A maritime exhibition might not scream ‘interesting’ to everyone, but this one really is laden with visual gifts. Showing how interior design evolved on board, and how this in turn influenced international dry-land style, this is peak V&A: stylised and stylish, swanky and kitsch. There’s a nice synergy between cabin atmosphere and shiny-things-under-soft-light museum vibe. There are gorgeous art nouveau posters and art deco chairs; embossed silver-leaf wall coverings are hung like bits of ancient tapestry; a tiara worn on the RMS Lusitania – sunk by a German U-boat in 1915, killing more than 1,000 passengers – sparkles with tragic glamour.

There’s a moral undertone too. As well as clips of Kate and Leo in ‘Titanic’ (salvaged parts of the original ship are also on show ), there is footage of people arriving in the 1950s from the West Indies. This industry was built on migrants: without people moving from one country to another, the grandeur wouldn’t have existed.

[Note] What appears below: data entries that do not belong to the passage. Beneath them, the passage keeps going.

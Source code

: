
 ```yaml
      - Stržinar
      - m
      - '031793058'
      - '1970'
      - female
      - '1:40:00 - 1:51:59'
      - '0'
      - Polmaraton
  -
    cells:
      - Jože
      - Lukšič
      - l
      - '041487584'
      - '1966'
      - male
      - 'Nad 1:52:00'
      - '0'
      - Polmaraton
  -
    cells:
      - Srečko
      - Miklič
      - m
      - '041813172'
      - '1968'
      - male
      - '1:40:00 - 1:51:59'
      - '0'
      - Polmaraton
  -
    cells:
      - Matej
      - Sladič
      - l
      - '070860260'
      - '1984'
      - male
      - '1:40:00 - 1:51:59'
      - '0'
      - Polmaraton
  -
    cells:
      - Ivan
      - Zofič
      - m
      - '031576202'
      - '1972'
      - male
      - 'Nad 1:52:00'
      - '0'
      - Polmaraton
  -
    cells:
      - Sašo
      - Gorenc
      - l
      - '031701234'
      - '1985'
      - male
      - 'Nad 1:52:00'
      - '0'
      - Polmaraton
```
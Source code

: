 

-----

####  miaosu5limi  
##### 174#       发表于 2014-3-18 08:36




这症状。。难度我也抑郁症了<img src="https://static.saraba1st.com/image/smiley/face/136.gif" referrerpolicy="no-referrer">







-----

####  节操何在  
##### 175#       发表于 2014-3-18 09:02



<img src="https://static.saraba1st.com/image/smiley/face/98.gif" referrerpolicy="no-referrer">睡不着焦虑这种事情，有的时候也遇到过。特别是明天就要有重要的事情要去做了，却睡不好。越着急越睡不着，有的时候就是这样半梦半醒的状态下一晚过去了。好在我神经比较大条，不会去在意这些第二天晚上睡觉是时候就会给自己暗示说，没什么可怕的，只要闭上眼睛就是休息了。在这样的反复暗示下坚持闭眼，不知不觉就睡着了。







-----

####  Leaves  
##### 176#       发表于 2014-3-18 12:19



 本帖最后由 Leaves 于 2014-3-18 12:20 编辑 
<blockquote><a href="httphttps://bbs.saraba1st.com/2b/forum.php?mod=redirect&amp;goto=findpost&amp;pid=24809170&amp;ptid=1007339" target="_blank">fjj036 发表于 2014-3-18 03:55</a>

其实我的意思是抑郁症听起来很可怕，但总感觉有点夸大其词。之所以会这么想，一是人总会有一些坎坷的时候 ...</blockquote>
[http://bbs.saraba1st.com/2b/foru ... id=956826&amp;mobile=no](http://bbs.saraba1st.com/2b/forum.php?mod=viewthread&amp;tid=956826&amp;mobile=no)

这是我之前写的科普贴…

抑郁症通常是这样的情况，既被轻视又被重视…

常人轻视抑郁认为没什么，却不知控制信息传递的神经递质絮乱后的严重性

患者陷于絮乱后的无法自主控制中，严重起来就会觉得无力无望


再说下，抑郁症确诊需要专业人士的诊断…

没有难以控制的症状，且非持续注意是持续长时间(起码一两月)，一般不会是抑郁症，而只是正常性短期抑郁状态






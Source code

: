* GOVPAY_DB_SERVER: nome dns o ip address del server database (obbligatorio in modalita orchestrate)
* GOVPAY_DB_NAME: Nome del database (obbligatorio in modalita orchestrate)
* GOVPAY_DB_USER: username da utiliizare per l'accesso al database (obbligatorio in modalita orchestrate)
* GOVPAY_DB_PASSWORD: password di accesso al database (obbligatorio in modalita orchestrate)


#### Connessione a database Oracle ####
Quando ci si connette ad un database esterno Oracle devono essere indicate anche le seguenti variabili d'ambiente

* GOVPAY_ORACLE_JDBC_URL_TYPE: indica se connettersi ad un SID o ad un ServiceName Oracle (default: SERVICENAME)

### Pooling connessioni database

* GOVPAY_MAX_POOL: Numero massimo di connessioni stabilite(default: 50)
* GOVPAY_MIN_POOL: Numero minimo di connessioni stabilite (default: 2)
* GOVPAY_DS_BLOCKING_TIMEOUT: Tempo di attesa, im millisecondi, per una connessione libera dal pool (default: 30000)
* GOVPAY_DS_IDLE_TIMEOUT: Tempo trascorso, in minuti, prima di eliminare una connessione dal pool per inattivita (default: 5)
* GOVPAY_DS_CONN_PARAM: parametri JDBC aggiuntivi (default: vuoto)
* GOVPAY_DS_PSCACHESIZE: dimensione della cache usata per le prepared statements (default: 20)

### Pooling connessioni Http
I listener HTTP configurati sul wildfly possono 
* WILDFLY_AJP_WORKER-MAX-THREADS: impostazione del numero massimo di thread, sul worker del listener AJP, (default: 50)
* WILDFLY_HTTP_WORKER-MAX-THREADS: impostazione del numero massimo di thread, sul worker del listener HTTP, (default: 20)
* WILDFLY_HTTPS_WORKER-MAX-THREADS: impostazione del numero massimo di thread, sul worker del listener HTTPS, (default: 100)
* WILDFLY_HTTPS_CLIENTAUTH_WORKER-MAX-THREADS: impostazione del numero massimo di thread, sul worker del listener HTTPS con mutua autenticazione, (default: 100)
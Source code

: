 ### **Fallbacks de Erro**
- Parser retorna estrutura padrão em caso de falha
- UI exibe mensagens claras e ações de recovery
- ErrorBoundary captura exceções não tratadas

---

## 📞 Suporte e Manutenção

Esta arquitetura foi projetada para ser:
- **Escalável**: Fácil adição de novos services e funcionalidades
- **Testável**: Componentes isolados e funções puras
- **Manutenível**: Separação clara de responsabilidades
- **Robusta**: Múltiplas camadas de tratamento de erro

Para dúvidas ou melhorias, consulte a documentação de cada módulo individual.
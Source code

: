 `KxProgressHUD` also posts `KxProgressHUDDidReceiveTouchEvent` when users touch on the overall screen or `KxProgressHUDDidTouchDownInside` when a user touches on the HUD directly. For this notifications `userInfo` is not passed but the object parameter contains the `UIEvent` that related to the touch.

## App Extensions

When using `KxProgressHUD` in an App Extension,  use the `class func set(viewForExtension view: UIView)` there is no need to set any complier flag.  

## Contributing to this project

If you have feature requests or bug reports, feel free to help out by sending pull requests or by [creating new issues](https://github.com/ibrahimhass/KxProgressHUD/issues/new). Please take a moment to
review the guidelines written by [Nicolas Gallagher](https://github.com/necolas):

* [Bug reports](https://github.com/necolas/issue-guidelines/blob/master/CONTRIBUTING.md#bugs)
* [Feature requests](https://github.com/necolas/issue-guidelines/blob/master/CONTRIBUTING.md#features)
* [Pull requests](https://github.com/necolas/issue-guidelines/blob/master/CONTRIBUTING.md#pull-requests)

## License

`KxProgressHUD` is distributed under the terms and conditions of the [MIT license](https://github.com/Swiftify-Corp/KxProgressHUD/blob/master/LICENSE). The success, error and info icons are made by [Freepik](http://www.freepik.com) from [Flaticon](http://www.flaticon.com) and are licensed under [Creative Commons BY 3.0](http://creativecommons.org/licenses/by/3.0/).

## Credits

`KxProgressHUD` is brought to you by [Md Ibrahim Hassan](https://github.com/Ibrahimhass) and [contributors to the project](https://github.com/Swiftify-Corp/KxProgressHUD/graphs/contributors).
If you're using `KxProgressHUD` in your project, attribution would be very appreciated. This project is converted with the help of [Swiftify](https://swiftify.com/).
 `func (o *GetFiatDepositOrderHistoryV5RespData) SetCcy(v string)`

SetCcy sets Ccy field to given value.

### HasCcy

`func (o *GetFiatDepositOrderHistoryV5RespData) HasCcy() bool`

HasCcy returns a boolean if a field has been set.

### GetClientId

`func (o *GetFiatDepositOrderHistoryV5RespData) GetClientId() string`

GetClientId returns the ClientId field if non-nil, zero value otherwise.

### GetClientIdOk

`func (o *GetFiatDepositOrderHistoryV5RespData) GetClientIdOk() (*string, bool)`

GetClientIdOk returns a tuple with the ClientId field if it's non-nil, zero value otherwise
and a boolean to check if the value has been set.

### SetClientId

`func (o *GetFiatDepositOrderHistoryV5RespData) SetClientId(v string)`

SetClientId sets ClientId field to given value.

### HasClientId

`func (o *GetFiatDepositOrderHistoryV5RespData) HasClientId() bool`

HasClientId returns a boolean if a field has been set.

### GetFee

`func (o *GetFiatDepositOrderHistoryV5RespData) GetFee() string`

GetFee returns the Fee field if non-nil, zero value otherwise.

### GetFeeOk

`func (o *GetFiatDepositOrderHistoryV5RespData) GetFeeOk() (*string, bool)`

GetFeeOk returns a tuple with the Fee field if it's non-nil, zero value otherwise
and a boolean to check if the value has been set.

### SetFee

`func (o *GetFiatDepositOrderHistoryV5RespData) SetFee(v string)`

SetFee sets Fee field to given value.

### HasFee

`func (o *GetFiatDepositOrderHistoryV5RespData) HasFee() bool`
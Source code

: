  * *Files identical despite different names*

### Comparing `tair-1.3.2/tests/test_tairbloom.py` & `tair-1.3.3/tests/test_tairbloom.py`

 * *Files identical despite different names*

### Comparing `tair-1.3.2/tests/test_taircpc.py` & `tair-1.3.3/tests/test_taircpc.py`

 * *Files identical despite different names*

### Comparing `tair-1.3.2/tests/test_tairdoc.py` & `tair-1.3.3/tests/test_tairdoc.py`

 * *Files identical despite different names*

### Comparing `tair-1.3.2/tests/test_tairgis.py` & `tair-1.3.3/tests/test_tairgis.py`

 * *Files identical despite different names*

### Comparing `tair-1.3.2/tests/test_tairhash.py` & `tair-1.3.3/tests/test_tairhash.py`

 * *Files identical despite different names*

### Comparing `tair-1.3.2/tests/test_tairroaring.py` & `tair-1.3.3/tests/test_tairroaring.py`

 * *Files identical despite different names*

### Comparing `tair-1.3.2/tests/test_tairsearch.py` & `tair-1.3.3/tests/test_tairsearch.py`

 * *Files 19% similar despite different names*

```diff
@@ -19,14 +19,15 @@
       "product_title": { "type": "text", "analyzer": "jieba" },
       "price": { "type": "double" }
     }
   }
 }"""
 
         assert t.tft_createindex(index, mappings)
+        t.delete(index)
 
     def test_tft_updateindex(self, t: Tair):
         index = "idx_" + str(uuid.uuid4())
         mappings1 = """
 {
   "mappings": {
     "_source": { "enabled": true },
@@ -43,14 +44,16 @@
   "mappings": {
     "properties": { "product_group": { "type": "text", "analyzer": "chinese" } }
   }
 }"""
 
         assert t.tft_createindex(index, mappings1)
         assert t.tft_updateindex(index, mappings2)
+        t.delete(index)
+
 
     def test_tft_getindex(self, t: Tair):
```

It’s an exhibition for our time. Though it could do without the sound of horns, surf and rigging piped in. That seems a bit London Dungeon for this class act.

The fractured modernism of paintings by Albert Gleizes and Charles Demuth, along with photographs of ships by Le Corbusier (who saw liners as a model for urban housing), Alfred Stieglitz and Eileen Agar, add a touch of intellectual rigour. But the real fun is to be found in wandering the many plush chambers of this sprawling exhibition, as if exploring one of the lost luxury vessels yourself.